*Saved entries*

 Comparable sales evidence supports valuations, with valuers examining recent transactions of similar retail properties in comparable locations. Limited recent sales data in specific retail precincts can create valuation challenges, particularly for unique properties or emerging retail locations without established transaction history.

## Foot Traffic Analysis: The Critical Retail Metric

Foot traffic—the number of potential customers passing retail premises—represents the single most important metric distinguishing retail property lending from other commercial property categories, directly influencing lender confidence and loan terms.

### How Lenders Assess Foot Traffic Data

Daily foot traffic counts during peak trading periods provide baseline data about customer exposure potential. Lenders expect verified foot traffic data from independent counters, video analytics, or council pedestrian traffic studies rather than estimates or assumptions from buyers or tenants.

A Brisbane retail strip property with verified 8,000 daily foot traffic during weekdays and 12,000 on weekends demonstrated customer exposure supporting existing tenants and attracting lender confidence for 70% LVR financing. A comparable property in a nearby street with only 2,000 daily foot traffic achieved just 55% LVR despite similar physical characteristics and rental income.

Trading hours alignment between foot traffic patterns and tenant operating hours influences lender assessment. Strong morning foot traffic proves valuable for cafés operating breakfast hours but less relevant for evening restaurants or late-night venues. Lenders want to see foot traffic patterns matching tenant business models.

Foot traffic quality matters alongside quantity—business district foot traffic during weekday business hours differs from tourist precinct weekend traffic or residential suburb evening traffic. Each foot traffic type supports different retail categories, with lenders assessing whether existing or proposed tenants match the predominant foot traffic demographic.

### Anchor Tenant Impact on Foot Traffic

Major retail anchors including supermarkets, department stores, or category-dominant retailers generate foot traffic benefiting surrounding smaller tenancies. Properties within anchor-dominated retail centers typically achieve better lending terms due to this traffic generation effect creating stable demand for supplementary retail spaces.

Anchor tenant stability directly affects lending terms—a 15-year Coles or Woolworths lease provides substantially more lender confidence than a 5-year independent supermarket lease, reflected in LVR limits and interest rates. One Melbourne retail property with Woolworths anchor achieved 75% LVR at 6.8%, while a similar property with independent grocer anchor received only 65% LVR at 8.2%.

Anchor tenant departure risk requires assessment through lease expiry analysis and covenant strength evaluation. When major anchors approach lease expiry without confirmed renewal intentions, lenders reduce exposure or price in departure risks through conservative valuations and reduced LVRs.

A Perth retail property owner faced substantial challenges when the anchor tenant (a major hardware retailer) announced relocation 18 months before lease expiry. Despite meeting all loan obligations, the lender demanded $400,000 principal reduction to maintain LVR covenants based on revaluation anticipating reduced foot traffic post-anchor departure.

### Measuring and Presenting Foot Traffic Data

---

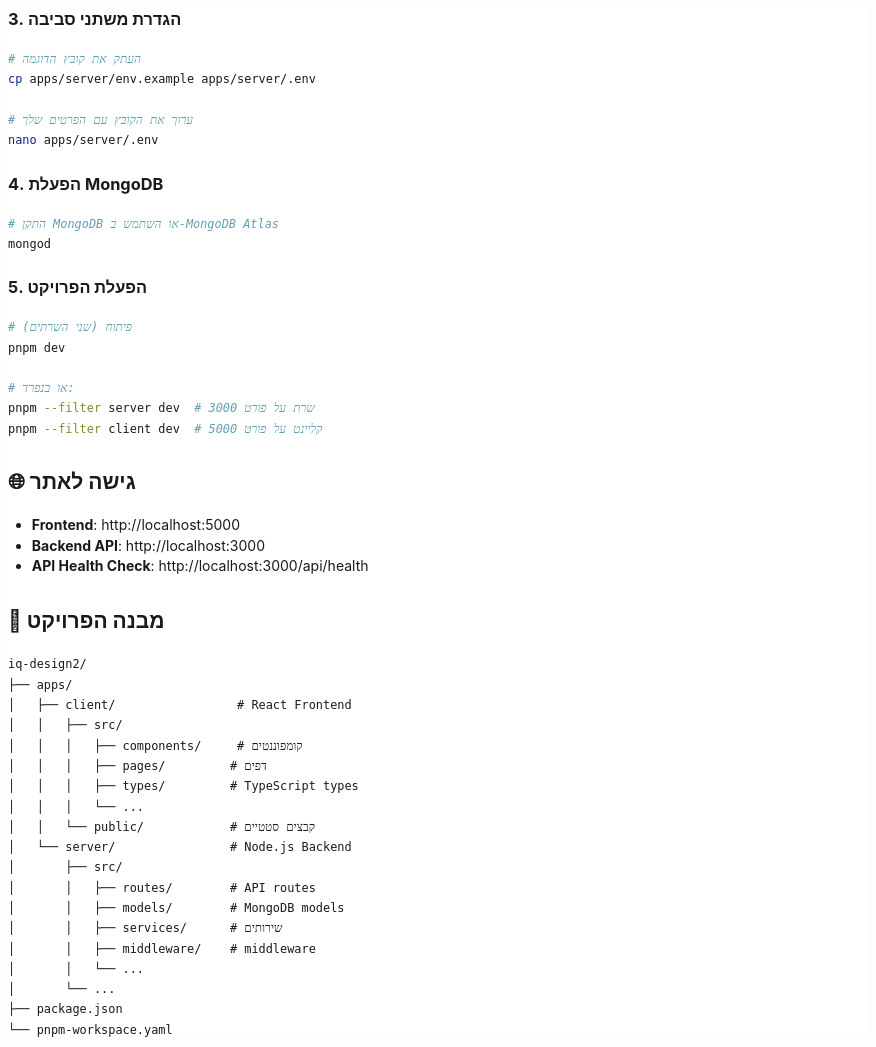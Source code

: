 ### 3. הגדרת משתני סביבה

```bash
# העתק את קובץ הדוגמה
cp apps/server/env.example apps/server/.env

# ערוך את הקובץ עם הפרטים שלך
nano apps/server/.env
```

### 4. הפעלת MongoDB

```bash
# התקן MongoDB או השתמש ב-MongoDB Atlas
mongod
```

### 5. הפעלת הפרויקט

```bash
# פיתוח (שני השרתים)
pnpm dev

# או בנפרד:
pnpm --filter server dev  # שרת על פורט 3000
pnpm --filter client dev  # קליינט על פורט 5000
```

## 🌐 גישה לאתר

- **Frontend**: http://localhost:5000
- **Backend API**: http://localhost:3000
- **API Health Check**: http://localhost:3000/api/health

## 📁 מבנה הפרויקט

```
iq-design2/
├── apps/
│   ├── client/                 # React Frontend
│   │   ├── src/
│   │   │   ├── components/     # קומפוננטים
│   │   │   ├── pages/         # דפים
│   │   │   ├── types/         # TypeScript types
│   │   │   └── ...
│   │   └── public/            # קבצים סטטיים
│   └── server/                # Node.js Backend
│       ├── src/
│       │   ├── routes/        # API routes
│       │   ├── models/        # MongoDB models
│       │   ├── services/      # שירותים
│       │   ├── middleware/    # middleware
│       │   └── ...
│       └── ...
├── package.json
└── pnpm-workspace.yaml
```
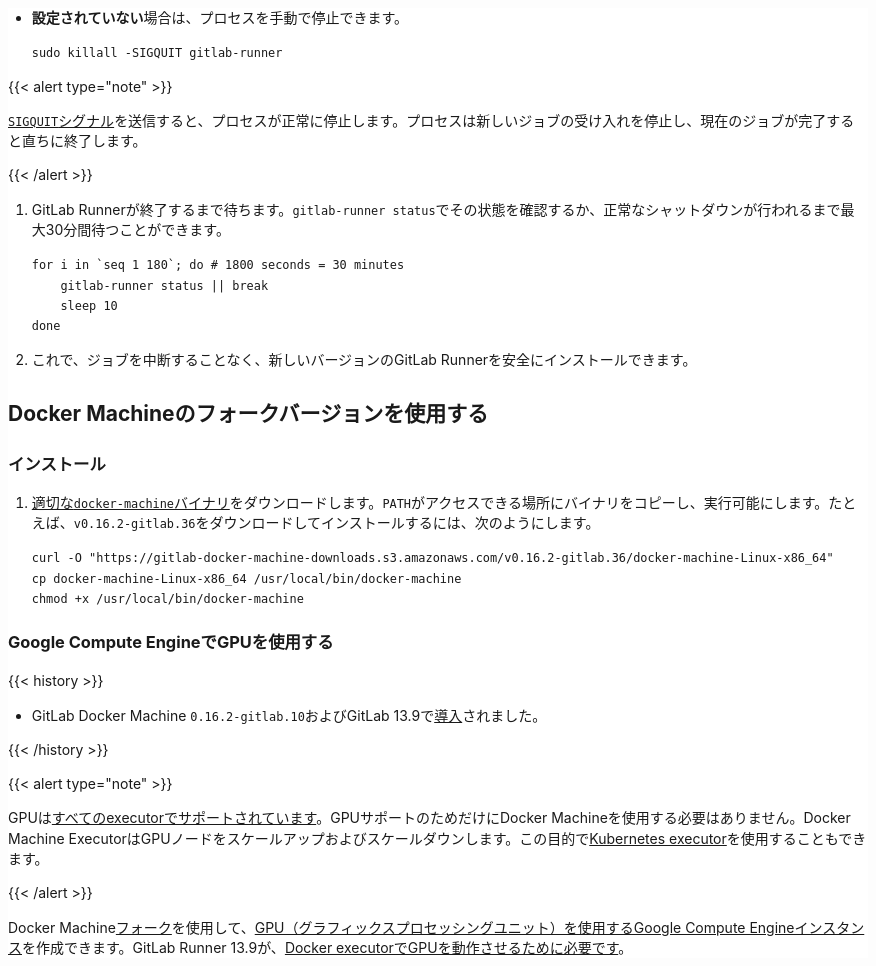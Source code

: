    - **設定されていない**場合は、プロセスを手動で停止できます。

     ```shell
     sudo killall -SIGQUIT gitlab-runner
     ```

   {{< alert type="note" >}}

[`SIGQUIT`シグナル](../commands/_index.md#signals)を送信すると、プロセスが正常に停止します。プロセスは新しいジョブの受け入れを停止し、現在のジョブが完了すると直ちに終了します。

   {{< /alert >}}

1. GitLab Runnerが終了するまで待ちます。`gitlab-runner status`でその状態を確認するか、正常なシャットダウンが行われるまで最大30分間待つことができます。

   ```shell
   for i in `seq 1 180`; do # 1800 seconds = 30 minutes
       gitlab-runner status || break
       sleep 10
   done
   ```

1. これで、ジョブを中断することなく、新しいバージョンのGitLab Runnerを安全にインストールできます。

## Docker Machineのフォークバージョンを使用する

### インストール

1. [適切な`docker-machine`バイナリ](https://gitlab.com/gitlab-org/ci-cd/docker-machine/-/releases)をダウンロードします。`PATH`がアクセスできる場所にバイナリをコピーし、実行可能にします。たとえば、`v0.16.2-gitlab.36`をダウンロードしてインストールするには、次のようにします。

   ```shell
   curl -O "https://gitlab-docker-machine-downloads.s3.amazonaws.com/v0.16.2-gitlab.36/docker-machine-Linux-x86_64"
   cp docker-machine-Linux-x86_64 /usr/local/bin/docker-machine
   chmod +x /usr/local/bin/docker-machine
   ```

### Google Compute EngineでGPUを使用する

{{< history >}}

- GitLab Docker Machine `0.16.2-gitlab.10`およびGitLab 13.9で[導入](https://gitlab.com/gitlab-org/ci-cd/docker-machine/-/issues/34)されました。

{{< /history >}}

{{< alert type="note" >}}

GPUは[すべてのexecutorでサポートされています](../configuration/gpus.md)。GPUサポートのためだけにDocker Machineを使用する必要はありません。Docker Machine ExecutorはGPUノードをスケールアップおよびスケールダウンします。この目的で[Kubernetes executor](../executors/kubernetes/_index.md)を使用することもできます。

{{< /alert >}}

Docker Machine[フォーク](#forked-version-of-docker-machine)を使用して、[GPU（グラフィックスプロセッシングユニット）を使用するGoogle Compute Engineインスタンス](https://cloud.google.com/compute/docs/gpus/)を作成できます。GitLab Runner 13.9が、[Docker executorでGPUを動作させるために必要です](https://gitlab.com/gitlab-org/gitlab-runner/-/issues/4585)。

*What to work on*
The range runs from the line above containing "Comparable sales evidence" to the line containing "Daily foot traffic counts", inclusive. Restate those lines word for word and no others.

*Response box*
 Comparable sales evidence supports valuations, with valuers examining recent transactions of similar retail properties in comparable locations. Limited recent sales data in specific retail precincts can create valuation challenges, particularly for unique properties or emerging retail locations without established transaction history.

## Foot Traffic Analysis: The Critical Retail Metric

Foot traffic—the number of potential customers passing retail premises—represents the single most important metric distinguishing retail property lending from other commercial property categories, directly influencing lender confidence and loan terms.

### How Lenders Assess Foot Traffic Data

Daily foot traffic counts during peak trading periods provide baseline data about customer exposure potential. Lenders expect verified foot traffic data from independent counters, video analytics, or council pedestrian traffic studies rather than estimates or assumptions from buyers or tenants.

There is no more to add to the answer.